Task: Check each line of the material for the string "item", and copy the lines that have it.
◆ ◆ ◆
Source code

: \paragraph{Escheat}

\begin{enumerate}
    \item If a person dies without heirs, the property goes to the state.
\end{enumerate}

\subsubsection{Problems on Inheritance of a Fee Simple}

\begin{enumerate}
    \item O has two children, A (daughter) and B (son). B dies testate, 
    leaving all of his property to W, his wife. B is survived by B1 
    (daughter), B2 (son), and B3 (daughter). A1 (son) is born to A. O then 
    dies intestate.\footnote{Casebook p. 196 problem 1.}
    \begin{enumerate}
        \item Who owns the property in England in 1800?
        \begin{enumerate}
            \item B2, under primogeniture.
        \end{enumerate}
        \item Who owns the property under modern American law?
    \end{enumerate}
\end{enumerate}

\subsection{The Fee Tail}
◆ ◆ ◆
Your response:
    \item If a person dies without heirs, the property goes to the state.
    \item O has two children, A (daughter) and B (son). B dies testate, 
        \item Who owns the property in England in 1800?
            \item B2, under primogeniture.
        \item Who owns the property under modern American law?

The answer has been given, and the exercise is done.